Posted on 08/07/2014 by Jamie Eaton in Category Managed Services
We recently held a webinar with Spend Matters to debate ways in which procurement professionals can work better with internal stakeholders. The webinar featured expert opinion from Peter Smith, Managing Editor of Spend Matters and our very own Jon Milton, Business Development Director​.

Better working relationships with internal stakeholders have never been more important in procurement, as professionals from Category Managers to CPO’s look to add greater value to the business at large. Working better with internal stakeholders sounds fairly simple but large businesses are complex and, without collaboration of strategy, objectives and working practices, situations can quickly develop where there are misaligned and contradictory practices.

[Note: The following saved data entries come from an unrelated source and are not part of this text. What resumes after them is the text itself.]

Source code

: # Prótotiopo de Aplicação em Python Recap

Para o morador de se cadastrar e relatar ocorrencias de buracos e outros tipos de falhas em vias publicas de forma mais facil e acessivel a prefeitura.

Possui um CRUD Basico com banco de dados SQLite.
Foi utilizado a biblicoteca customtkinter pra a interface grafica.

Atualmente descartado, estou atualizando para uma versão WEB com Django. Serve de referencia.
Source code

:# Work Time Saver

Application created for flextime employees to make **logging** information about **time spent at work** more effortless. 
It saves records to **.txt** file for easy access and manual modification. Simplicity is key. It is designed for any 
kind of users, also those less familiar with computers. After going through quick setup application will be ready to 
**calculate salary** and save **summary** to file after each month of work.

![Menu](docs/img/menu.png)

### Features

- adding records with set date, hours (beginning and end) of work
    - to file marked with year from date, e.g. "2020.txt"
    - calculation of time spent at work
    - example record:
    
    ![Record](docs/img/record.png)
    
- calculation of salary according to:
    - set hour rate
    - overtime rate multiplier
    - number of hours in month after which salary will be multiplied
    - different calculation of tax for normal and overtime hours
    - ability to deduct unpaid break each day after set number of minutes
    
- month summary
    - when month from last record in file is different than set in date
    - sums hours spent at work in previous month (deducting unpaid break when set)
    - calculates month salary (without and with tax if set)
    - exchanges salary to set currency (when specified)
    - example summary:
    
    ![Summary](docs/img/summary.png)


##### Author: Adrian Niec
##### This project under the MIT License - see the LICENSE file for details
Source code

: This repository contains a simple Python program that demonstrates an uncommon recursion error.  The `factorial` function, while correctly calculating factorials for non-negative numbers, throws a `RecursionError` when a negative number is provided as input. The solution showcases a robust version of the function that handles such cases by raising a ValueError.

In the category of temporary labour, it is essential for procurement to collaborate with colleagues in human resources, finance and operations to ensure the businesses’ temporary recruitment needs are met with value for money. The webinar highlighted five ways procurement can work better with internal stakeholders and from a temporary labour perspective, these are:

1. Put yourself in the shoes of your stakeholders

Firstly, it is important for procurement to take the time to understand their stakeholder’s role and the key issues concerning their hiring activity, spend and usage of temporary labour. Having this ability to view situations from a variety of perspectives is important to get buy-in from various stakeholders.

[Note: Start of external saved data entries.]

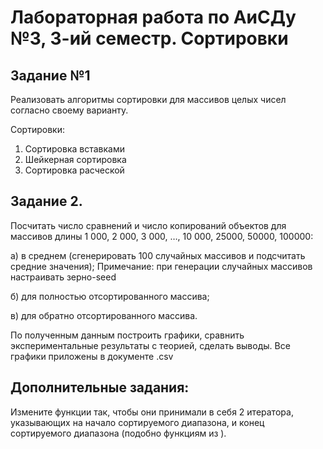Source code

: # Лабораторная работа по АиСДу №3, 3-ий семестр. Сортировки

## Задание №1

Реализовать алгоритмы сортировки для массивов целых чисел согласно своему варианту. 

Сортировки:
   1. Сортировка вставками
   2. Шейкерная сортировка
   3. Сортировка расческой

## Задание 2. 

Посчитать число сравнений и число копирований объектов для массивов длины 1 000, 2 000, 3 000, …, 10 000,  25000, 50000, 100000:

  а) в среднем (сгенерировать 100 случайных массивов и подсчитать средние значения);
  Примечание: при генерации случайных массивов настраивать зерно-seed
  
  б) для полностью отсортированного массива;
  
  в) для обратно отсортированного массива.
  
  По полученным данным построить графики, сравнить экспериментальные результаты с теорией, сделать выводы.
  Все графики приложены в документе .csv

## Дополнительные задания:

Измените функции так, чтобы они принимали в себя 2 итератора, указывающих на начало сортируемого диапазона, и конец сортируемого диапазона (подобно функциям из <algorithm>).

To effectively manage temporary recruitment in complex and diverse businesses can be a challenge. Procurement must ensure they understand the needs of all hiring managers and departments in terms of their approach to hiring (short-term unplanned to long-term planned), the types of roles, volumes of workers, usage patterns (such as seasonal trends) and the number of recruitment agencies used. Understanding these challenges from the perspective of the stakeholder is crucial for procurement to add value.

2. Identify and support what is most important to them and achievement of their goals

Secondly, being personal in your approach to identify and support your various stakeholders is crucial for procurement. The usage of temporary workers is likely to vary by division, location and even by hiring manager. You may have divisions that have a high volume of homogenous temporary roles that require workers to be available with little notice. Others may have low or disparate usage but require a long lead in time to secure the best available candidates. Identifying this complexity is crucial in order to procure a solution that helps your stakeholders achieve their goals.

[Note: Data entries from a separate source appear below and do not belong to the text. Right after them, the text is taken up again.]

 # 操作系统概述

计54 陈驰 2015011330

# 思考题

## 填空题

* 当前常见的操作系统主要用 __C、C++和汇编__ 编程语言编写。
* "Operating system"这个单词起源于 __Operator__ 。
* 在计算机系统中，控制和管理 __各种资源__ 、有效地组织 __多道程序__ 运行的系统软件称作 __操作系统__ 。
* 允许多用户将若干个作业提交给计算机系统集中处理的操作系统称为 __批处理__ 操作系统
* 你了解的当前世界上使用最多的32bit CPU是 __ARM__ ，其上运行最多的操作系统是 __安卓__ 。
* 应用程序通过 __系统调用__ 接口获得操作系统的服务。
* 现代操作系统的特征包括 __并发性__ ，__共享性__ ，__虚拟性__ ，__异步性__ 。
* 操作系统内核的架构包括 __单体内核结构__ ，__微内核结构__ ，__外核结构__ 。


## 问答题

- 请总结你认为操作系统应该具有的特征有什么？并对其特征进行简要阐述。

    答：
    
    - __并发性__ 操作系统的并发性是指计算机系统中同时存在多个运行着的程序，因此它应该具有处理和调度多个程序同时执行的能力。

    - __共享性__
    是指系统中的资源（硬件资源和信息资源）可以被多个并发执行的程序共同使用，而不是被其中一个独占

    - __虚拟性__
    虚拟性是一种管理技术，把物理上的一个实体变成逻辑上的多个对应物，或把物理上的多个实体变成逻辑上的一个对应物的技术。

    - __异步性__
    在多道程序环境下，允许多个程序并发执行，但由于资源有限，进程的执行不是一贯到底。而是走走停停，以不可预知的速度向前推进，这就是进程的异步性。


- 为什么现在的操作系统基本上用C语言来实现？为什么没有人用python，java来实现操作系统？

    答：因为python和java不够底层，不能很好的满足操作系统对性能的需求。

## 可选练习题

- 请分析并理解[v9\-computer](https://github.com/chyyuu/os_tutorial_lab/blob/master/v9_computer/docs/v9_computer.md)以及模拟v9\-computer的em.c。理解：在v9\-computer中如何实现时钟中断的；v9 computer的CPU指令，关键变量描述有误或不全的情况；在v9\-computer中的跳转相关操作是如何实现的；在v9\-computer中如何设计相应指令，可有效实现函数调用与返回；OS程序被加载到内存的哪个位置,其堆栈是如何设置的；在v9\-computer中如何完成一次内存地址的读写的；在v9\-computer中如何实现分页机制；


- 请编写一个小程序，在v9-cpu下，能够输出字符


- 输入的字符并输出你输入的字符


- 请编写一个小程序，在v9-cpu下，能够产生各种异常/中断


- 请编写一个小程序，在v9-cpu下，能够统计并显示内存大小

3. Work together in terms of input into key elements of the procurement process – e.g. selection of suppliers, performance management and review

Having put yourself in the shoes of your stakeholders and identifying what is important to them, it is essential for your stakeholders to have input into key elements of the procurement process. From a temporary labour perspective, this will be the type of recruitment model required (from a sole supply arrangement, Preferred Supplier List (PSL) or Managed Service Provider in either a neutral vendor or master vendor basis) or the quality of service required. Agreement of performance management metrics and review processes is also essential for procurement to ensure on-going collaboration with stakeholders.

4. Provide a feedback loop in terms of supplier (and indeed procurement) performance

An agreed process for feedback is essential for procurement and your internal stakeholders. This helps procurement ensure recruitment agencies are helping your stakeholders achieve their objectives and to sense check that the services procured are fit for purpose.

5. Find and use technology that works as an enabler, not a barrier

Too often procurement purchase technology to help better manage the temporary recruitment category through central control of usage, visibility of recruitment spend and management information. This can frustrate hiring managers if the system is overly complex, cumbersome or an administrative burden. Getting stakeholder buy-in to the use of technology is crucial for it to be an enabler and not a barrier.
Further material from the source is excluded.